Há vários anos se fala na necessidade de uma reforma política que fortaleça os partidos e possa permitir maior representatividade dos anseios da população. Mas essa reforma esbarra sempre na manutenção dos privilégios dos que detêm o poder econômico. Poder político e poder econômico são face e contraface da mesma moeda.

No caso brasileiro, a proliferação de siglas partidárias exprime os interesses particulares daqueles que desejam se perpetuar no poder. A última criação foi o Partido Social Democrático (PSD), para atender aos propósitos do prefeito de São Paulo. Mas a maior distorção ocorre pelo uso do poder econômico nas eleições, e a representatividade dos reais interesses populares fica assim comprometida.

Por outro lado, dificilmente se caminha para uma reforma econômica que permita melhor distribuição de renda e um sistema tributário que taxe proporcionalmente mais quem ganha mais. Assim, quem ganha até dois salários mínimos (SM) paga 49% de seus rendimentos em tributos e quem ganha acima de trinta SM paga 26%.

Alterar leis tributárias que reduzam a regressividade esbarra sempre nos interesses de parlamentares e/ou magistrados que não querem ver suas rendas e patrimônios alterados. Exemplo emblemático disso é o Imposto sobre Grandes Fortunas, previsto na Constituição de 1988, cuja regulamentação está travada no Congresso Nacional até hoje.
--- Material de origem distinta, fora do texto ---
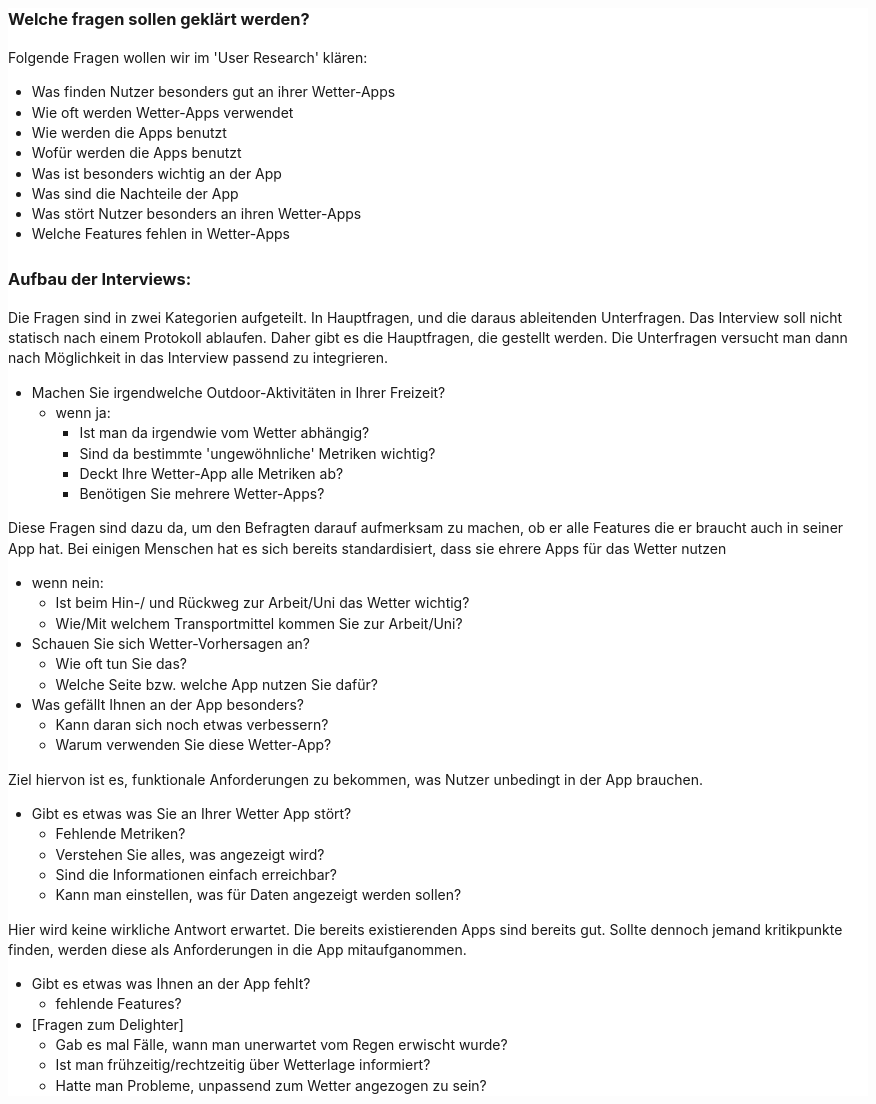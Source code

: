 
### Welche fragen sollen geklärt werden?
Folgende Fragen wollen wir im 'User Research' klären:
- Was finden Nutzer besonders gut an ihrer Wetter-Apps
- Wie oft werden Wetter-Apps verwendet
- Wie werden die Apps benutzt
- Wofür werden die Apps benutzt
- Was ist besonders wichtig an der App
- Was sind die Nachteile der App
- Was stört Nutzer besonders an ihren Wetter-Apps
- Welche Features fehlen in Wetter-Apps

### Aufbau der Interviews:

Die Fragen sind in zwei Kategorien aufgeteilt. In Hauptfragen, und die daraus ableitenden Unterfragen. Das Interview soll nicht statisch nach einem Protokoll ablaufen. Daher gibt es die Hauptfragen, die gestellt werden. Die Unterfragen versucht man dann nach Möglichkeit in das Interview passend zu integrieren.

- Machen Sie irgendwelche Outdoor-Aktivitäten in Ihrer Freizeit?
  - wenn ja: 
    - Ist man da irgendwie vom Wetter abhängig?
    - Sind da bestimmte 'ungewöhnliche' Metriken wichtig?
    - Deckt Ihre Wetter-App alle Metriken ab?
    - Benötigen Sie mehrere Wetter-Apps?

Diese Fragen sind dazu da, um den Befragten darauf aufmerksam zu machen, ob er alle Features die er braucht auch in seiner App hat. Bei einigen Menschen hat es sich bereits standardisiert, dass sie ehrere Apps für das Wetter nutzen 
  - wenn nein:
    - Ist beim Hin-/ und Rückweg zur Arbeit/Uni das Wetter wichtig?
    - Wie/Mit welchem Transportmittel kommen Sie zur Arbeit/Uni?
- Schauen Sie sich Wetter-Vorhersagen an?
  - Wie oft tun Sie das?
  - Welche Seite bzw. welche App nutzen Sie dafür?
- Was gefällt Ihnen an der App besonders?
  - Kann daran sich noch etwas verbessern?
  - Warum verwenden Sie diese Wetter-App?

Ziel hiervon ist es, funktionale Anforderungen zu bekommen, was Nutzer unbedingt in der App brauchen.
- Gibt es etwas was Sie an Ihrer Wetter App stört?
  - Fehlende Metriken?
  - Verstehen Sie alles, was angezeigt wird?
  - Sind die Informationen einfach erreichbar?
  - Kann man einstellen, was für Daten angezeigt werden sollen?

Hier wird keine wirkliche Antwort erwartet. Die bereits existierenden Apps sind bereits gut. Sollte dennoch jemand kritikpunkte finden, werden diese als Anforderungen in die App mitaufganommen.
- Gibt es etwas was Ihnen an der App fehlt?
  - fehlende Features?
- [Fragen zum Delighter]
  - Gab es mal Fälle, wann man unerwartet vom Regen erwischt wurde?
  - Ist man frühzeitig/rechtzeitig über Wetterlage informiert?
  - Hatte man Probleme, unpassend zum Wetter angezogen zu sein?
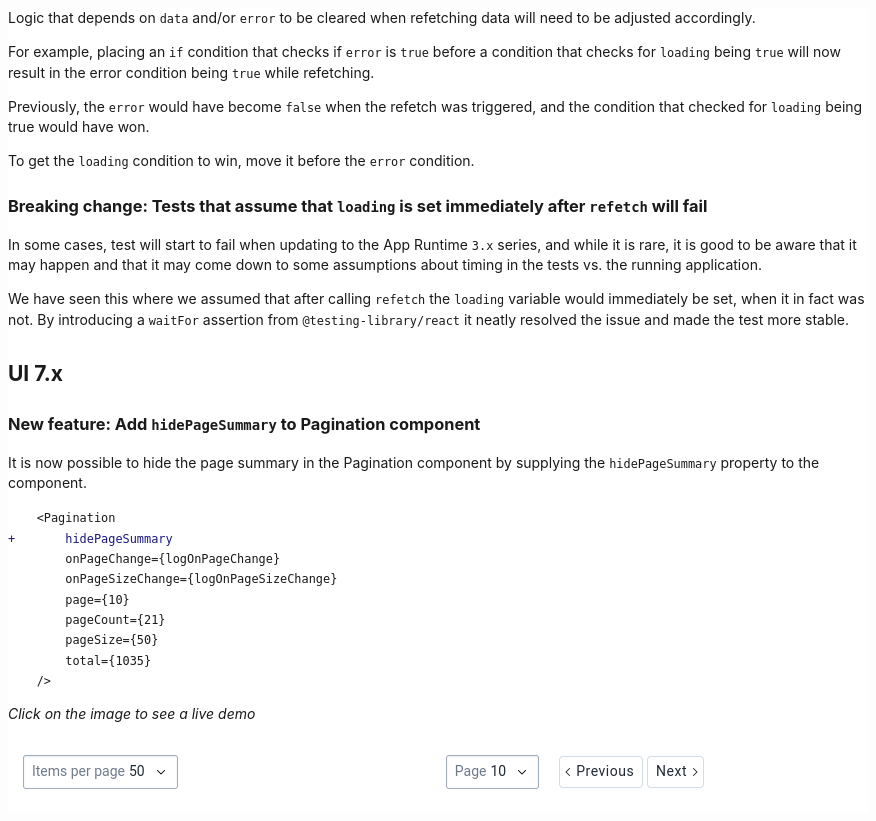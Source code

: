 Logic that depends on `data` and/or `error` to be cleared when
refetching data will need to be adjusted accordingly. 

For example, placing an `if` condition that checks if `error` is `true`
before a condition that checks for `loading` being `true` will now
result in the error condition being `true` while refetching.

Previously, the `error` would have become `false` when the refetch was
triggered, and the condition that checked for `loading` being true would
have won.

To get the `loading` condition to win, move it before the `error`
condition.

### Breaking change: Tests that assume that `loading` is set immediately after `refetch` will fail

In some cases, test will start to fail when updating to the App Runtime
`3.x` series, and while it is rare, it is good to be aware that it may
happen and that it may come down to some assumptions about timing in the
tests vs. the running application.

We have seen this where we assumed that after calling `refetch` the
`loading` variable would immediately be set, when it in fact was not. By
introducing a `waitFor` assertion from `@testing-library/react` it
neatly resolved the issue and made the test more stable.

## UI 7.x


### New feature: Add `hidePageSummary` to Pagination component

It is now possible to hide the page summary in the Pagination component by
supplying the `hidePageSummary` property to the component.

```diff
	<Pagination
+   	hidePageSummary
		onPageChange={logOnPageChange}
		onPageSizeChange={logOnPageSizeChange}
		page={10}
		pageCount={21}
		pageSize={50}
		total={1035}
	/>
```

_Click on the image to see a live demo_

[![](./pagination-no-summary.png)](https://ui.dhis2.nu/demo/?path=/story/navigation-pagination--without-page-summary)
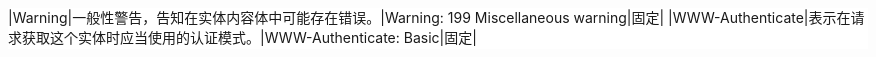 |Warning|一般性警告，告知在实体内容体中可能存在错误。|Warning: 199 Miscellaneous warning|固定|
|WWW-Authenticate|表示在请求获取这个实体时应当使用的认证模式。|WWW-Authenticate: Basic|固定|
Alterações na tabela do Imposto de Renda para dar maior progressividade tributária também não passam no Congresso.

Embora tenha havido, nos últimos anos, avanços nas questões econômicas, com melhora na distribuição de renda e crescimento da classe C, ainda perdura o domínio do mercado financeiro na condução da economia. A expressão desse domínio está nas altas taxas de juros que marcam o Brasil há vários anos como campeão mundial delas. Com isso se processa uma distribuição de renda às avessas, pois os ganhos financeiros se dão em cima dos títulos do governo, e esses juros são pagos por todos, especialmente pela população de média e baixa renda. Em 2010 atingiram R$ 195 bilhões, ou seja, quinze vezes o Bolsa Família.

Desde setembro do ano passado ocorre uma forte pressão do mercado financeiro pela elevação da Selic para combater a inflação, decorrente do crescimento mundial dos preços dos alimentos e commodities, mas o governo está tentando resistir com as chamadas medidas macroprudenciais, como forma de contê-la, em vez de elevar a taxa de juros.
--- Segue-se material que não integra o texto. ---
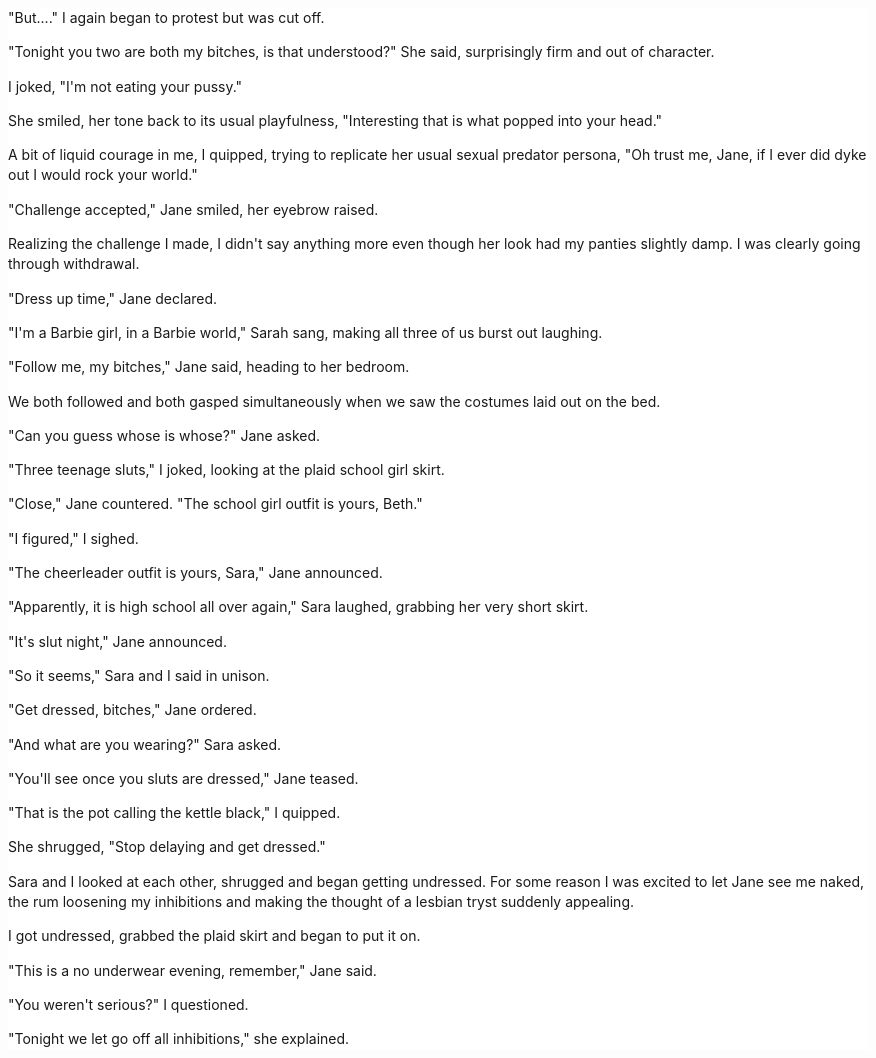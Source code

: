"But...." I again began to protest but was cut off. 

"Tonight you two are both my bitches, is that understood?" She said, surprisingly firm and out of character. 

I joked, "I'm not eating your pussy." 

She smiled, her tone back to its usual playfulness, "Interesting that is what popped into your head." 

A bit of liquid courage in me, I quipped, trying to replicate her usual sexual predator persona, "Oh trust me, Jane, if I ever did dyke out I would rock your world." 

"Challenge accepted," Jane smiled, her eyebrow raised. 

Realizing the challenge I made, I didn't say anything more even though her look had my panties slightly damp. I was clearly going through withdrawal. 

"Dress up time," Jane declared. 

"I'm a Barbie girl, in a Barbie world," Sarah sang, making all three of us burst out laughing. 

"Follow me, my bitches," Jane said, heading to her bedroom. 

We both followed and both gasped simultaneously when we saw the costumes laid out on the bed. 

"Can you guess whose is whose?" Jane asked. 

"Three teenage sluts," I joked, looking at the plaid school girl skirt. 

"Close," Jane countered. "The school girl outfit is yours, Beth." 

"I figured," I sighed. 

"The cheerleader outfit is yours, Sara," Jane announced. 

"Apparently, it is high school all over again," Sara laughed, grabbing her very short skirt. 

"It's slut night," Jane announced. 

"So it seems," Sara and I said in unison. 

"Get dressed, bitches," Jane ordered. 

"And what are you wearing?" Sara asked. 

"You'll see once you sluts are dressed," Jane teased. 

"That is the pot calling the kettle black," I quipped. 

She shrugged, "Stop delaying and get dressed." 

Sara and I looked at each other, shrugged and began getting undressed. For some reason I was excited to let Jane see me naked, the rum loosening my inhibitions and making the thought of a lesbian tryst suddenly appealing. 

I got undressed, grabbed the plaid skirt and began to put it on. 

"This is a no underwear evening, remember," Jane said. 

"You weren't serious?" I questioned. 

"Tonight we let go off all inhibitions," she explained.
O grande desafio deste governo é conseguir enfrentar o mercado financeiro, com a redução da Selic, abrindo espaço no orçamento federal para ampliar suas ações destinadas ao combate à miséria, à melhor distribuição de renda e à desoneração tributária, que atinja sobretudo os produtos da cesta básica.

O mercado financeiro se opõe à adoção das medidas macroprudenciais devido à exigência de maior capital para suas operações e aumento de depósitos compulsórios dos bancos no Banco Central. Mas ganha com a Selic elevada nos títulos do governo, no aumento dos juros cobrados e na apreciação do real. Daí a briga com o Banco Central, procurando desacreditar sua capacidade de enfrentar a inflação com a nova política.
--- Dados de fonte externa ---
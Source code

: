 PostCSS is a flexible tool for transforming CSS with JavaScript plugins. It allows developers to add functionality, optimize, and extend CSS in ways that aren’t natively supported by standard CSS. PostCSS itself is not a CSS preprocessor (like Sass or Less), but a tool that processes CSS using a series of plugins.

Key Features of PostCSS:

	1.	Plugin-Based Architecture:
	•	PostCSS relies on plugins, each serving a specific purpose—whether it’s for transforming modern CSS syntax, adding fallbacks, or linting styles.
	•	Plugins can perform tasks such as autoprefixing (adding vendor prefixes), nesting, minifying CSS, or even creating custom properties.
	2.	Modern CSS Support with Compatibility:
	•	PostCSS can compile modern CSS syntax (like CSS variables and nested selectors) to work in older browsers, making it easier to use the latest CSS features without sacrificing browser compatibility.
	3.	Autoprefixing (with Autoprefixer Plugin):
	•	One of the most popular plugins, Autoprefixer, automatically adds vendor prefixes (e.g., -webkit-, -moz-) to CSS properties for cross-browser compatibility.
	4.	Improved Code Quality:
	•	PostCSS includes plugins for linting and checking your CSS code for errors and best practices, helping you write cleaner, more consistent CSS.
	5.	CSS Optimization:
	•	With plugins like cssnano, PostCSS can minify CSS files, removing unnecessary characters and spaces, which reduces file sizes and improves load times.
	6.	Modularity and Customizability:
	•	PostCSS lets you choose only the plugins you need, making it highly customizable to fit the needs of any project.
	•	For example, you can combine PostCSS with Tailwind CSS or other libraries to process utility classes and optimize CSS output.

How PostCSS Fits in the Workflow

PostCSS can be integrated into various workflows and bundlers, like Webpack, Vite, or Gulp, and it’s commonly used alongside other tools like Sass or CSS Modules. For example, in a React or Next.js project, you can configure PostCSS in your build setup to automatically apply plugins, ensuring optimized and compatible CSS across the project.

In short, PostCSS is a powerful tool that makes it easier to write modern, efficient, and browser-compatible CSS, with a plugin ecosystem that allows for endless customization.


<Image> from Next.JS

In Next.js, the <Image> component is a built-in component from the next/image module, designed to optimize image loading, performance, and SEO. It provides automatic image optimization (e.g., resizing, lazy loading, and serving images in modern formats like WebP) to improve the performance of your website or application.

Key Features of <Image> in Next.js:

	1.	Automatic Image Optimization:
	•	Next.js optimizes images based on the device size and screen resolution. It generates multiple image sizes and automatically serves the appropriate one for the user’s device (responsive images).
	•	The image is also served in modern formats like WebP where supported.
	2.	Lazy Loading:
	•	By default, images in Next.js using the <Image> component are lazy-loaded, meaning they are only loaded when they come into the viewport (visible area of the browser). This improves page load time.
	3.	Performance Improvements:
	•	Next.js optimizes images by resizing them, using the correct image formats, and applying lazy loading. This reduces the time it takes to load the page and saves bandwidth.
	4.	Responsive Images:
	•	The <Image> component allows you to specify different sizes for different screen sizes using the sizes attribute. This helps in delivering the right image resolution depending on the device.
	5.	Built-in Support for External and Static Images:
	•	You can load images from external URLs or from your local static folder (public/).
Reduzir a Selic é o primeiro passo a ser dado para um crescimento sustentável, com equilíbrio das contas internas (redução dos juros), externas (pela desvalorização cambial) e a eliminação da especulação dos capitais internacionais. Vamos aguardar para ver se o governo enfrenta as pressões do mercado financeiro e rompe as barreiras do atraso.

Para avançar na reforma política e nas questões econômico-sociais será necessário ainda um longo caminho a trilhar, mas isso só deve servir de estímulo na luta por novas conquistas que reduzam o domínio do poder econômico na política e na economia.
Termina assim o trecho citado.